Car comme dirait mamie Michelle, un bon bouillon, c’est pas un bouillon branlant ! Les recettes des bouillons sont jalousement gardées secrettes par les chefs mais on peut, en général, dire qu’il y a 2 grands types : base de viandes (os de porc et/ou de poule) ou base de poisson (bonite, niboshi) et des algues de type konbu voilà, vous avez votre base.

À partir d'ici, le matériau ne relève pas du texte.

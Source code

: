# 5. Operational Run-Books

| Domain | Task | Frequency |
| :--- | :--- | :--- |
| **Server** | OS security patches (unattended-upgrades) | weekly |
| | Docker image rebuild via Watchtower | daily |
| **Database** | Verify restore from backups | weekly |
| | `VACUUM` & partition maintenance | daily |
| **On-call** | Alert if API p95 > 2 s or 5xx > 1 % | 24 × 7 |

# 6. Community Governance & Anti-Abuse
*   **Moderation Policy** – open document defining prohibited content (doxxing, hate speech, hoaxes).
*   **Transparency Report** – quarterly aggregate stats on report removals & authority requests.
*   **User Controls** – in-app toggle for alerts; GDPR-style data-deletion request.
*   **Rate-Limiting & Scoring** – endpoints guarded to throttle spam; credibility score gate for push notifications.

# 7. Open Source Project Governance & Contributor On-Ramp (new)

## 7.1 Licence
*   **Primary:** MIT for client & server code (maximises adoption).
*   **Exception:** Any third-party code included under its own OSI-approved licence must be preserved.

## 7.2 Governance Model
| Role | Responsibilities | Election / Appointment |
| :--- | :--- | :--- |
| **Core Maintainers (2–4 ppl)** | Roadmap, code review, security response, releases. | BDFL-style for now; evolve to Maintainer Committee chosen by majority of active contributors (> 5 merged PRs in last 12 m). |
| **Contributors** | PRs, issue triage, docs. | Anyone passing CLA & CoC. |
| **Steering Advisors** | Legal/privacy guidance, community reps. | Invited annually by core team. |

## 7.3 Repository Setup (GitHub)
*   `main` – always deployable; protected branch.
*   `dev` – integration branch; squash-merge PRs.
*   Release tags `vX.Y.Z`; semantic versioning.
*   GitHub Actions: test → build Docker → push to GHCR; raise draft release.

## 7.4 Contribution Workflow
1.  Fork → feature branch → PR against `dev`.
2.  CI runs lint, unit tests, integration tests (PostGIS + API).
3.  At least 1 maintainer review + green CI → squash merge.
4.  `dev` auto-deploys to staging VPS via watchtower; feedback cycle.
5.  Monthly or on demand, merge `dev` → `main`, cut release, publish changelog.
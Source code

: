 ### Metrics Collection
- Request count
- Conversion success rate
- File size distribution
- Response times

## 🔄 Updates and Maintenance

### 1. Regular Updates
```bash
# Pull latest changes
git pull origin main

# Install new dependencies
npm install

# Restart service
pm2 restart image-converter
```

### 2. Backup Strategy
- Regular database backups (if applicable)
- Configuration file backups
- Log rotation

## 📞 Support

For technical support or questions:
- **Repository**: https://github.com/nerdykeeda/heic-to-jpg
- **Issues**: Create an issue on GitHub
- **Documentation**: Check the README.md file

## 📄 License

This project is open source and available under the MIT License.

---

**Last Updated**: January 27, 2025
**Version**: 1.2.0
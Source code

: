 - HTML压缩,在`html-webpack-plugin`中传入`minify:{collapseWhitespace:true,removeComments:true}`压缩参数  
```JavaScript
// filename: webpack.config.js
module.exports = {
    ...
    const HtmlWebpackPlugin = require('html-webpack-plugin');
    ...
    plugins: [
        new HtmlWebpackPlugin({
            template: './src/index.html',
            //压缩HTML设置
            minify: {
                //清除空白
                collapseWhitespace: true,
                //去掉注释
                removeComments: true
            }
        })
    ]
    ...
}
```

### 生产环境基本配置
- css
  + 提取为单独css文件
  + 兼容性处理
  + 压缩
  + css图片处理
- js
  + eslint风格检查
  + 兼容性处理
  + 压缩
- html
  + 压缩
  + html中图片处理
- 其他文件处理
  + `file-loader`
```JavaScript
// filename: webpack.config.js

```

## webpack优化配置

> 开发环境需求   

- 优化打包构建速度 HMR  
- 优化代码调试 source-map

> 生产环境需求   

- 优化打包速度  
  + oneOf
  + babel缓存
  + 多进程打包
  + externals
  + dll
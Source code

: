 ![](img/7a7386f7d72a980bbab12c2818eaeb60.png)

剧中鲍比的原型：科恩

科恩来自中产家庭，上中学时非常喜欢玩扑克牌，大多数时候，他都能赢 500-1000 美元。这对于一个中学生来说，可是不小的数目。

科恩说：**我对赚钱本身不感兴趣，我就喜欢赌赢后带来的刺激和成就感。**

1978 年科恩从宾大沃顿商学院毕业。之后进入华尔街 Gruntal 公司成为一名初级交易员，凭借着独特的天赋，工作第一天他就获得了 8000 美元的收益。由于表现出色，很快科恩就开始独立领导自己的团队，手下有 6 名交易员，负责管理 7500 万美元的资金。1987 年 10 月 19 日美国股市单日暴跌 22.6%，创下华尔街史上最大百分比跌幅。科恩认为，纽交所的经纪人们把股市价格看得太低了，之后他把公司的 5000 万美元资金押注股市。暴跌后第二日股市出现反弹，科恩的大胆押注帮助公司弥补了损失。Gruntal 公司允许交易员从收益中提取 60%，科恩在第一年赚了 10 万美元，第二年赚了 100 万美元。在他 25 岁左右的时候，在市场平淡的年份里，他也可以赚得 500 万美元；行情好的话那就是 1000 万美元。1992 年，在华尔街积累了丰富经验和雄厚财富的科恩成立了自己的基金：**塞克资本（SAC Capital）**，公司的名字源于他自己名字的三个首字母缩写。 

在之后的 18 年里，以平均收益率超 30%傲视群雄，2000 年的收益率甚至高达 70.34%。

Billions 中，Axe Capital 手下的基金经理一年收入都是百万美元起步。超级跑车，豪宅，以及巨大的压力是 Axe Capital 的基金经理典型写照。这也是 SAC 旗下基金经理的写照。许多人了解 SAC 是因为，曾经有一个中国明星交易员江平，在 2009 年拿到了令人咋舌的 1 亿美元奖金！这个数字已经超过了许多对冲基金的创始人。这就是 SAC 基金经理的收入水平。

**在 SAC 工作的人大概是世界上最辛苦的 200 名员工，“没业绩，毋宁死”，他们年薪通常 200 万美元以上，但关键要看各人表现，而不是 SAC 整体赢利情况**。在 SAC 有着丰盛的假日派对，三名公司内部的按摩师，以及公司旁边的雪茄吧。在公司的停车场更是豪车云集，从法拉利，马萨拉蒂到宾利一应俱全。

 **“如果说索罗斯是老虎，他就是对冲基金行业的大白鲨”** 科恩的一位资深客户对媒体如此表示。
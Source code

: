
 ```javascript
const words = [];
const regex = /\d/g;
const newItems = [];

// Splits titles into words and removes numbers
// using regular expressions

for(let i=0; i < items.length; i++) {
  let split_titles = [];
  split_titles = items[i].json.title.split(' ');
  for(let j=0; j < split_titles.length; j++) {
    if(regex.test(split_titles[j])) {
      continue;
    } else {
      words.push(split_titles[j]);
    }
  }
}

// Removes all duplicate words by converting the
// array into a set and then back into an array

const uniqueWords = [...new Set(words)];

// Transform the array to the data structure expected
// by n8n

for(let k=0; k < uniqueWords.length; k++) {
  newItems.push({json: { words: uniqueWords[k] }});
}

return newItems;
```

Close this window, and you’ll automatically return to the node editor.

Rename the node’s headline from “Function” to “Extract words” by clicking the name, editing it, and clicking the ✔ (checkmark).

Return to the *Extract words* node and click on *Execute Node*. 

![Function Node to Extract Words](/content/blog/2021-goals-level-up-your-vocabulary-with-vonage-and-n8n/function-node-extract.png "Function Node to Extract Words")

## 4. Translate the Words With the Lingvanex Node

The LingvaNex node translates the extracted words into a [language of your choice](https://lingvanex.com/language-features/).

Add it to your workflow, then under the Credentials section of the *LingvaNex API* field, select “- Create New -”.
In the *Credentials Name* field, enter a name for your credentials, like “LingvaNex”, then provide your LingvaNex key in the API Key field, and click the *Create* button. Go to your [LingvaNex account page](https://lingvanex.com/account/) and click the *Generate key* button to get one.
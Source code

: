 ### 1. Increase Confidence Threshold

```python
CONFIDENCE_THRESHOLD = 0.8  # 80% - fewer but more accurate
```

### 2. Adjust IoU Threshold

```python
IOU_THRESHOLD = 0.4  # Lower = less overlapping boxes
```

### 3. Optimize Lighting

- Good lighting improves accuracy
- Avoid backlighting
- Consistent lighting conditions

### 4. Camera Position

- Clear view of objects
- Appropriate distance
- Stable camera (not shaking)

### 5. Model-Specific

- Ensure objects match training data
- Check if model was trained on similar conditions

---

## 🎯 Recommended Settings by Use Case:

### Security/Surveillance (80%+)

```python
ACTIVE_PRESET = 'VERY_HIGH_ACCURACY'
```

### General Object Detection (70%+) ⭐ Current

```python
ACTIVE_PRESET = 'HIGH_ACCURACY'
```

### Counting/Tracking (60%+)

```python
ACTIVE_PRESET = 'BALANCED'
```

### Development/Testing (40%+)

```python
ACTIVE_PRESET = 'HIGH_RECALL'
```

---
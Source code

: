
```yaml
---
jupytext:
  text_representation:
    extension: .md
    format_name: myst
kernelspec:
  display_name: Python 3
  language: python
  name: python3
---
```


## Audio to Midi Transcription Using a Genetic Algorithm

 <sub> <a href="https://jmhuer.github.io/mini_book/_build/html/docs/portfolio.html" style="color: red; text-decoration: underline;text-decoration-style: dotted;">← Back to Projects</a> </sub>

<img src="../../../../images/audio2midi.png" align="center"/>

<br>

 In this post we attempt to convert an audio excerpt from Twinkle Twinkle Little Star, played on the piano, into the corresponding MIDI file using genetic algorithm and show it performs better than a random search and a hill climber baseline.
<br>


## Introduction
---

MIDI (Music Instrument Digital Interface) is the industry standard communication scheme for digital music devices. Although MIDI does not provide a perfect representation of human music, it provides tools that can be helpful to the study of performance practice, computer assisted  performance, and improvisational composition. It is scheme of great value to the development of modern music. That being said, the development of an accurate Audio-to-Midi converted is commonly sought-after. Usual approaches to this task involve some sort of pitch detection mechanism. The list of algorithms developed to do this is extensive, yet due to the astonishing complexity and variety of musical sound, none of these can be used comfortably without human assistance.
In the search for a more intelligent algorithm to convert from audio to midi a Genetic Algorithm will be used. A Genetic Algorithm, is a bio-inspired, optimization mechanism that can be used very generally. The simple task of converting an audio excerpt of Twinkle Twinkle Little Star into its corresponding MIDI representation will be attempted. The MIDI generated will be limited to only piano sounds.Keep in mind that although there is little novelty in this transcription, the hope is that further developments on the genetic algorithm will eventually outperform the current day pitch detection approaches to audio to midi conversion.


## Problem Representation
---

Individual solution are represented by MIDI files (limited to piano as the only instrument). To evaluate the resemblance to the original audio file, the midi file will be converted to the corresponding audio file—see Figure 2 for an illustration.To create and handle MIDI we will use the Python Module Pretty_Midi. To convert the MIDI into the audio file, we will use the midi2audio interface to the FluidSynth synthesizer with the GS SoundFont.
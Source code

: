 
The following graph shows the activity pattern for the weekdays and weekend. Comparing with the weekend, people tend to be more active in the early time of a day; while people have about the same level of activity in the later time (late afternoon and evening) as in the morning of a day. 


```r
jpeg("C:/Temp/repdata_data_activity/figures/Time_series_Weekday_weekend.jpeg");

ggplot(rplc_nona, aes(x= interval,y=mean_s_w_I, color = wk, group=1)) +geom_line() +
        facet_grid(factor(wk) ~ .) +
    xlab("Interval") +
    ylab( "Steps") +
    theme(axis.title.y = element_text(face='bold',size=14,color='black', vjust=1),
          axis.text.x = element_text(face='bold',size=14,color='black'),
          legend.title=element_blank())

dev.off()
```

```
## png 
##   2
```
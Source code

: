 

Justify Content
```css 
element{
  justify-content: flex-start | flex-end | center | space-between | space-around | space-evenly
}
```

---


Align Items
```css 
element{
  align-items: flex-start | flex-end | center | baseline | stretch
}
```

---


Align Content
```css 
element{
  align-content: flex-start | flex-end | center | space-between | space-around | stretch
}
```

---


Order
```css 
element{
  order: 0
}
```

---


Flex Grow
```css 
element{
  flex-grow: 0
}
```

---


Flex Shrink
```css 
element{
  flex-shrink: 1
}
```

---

Ensuite va venir l’ingrédient clef qui va déterminer la classe de ramen : et cet ingrédient que vous allez ajouter à votre bouillon de base peut-être :

  • Du sel : aussi appeler Ramen du gwak (ou shio ramen), cela va donner un bouillon assez léger (mais un peu + salé que les autres) et c’est en général la recette la plus classique au Japon. Pour les étrangers, c’est aussi le type de ramen les plus accessibles niveau goût (à conseiller donc pour les fragilo gaijin)
  • De la sauce soja : et pas de la sauce soja sucrée hein ! Légèrement moins salé que le shio ramen, le shouyu ramen est assez facilement reconnaissable par la couleur foncée de son bouillon. Je le conseille donc pour ceux qui ont envie de goûter une saveur ancienne et traditionnelle du ramen.
  • Avec du miso : Ahh le miso, la pâte de soja fermenté qui donne bon goût à pas mal de plat. Très honnêtement mon type de soupe préféré, je suis misophile depuis longue date mais il faut avouer que le goût de la soupe est bien plus prononcé. Le miso ramen est donc à tester pour les indiana jones du goût !
  • Tonkutsu : Pas de traduction en français, le tonkutsu ramen n’est d’ailleurs pas issu d’un ingrédient mais d’une combinaison de sel et de soja avec des os de porcs dont on va faire bouillir jusqu’à obtenir une soupe très riche en calories (plein de collagène bon pour la peau des filles). A réserver donc à ceux qui n’ont pas peur des soupes lourdes en saveur ou qui veulent entretenir leurs artères niveau graisse (Carlos Style).

un plat par région

La soupe n’a donc plus de secret pour vous, mais accrochez-vous, c’est loin d’être finit, car il existe un nombre assez fou de recettes (rassurez-vous je ne vais pas toutes les lister car au vue du nombre dingues de vues de ce blog, ça risque de pas servir à grand chose). Mais on peut très facilement les classer par région ! Allez hop un petit tour d’horizon avec mes notes allant de 1 à 5 selon mes préférences.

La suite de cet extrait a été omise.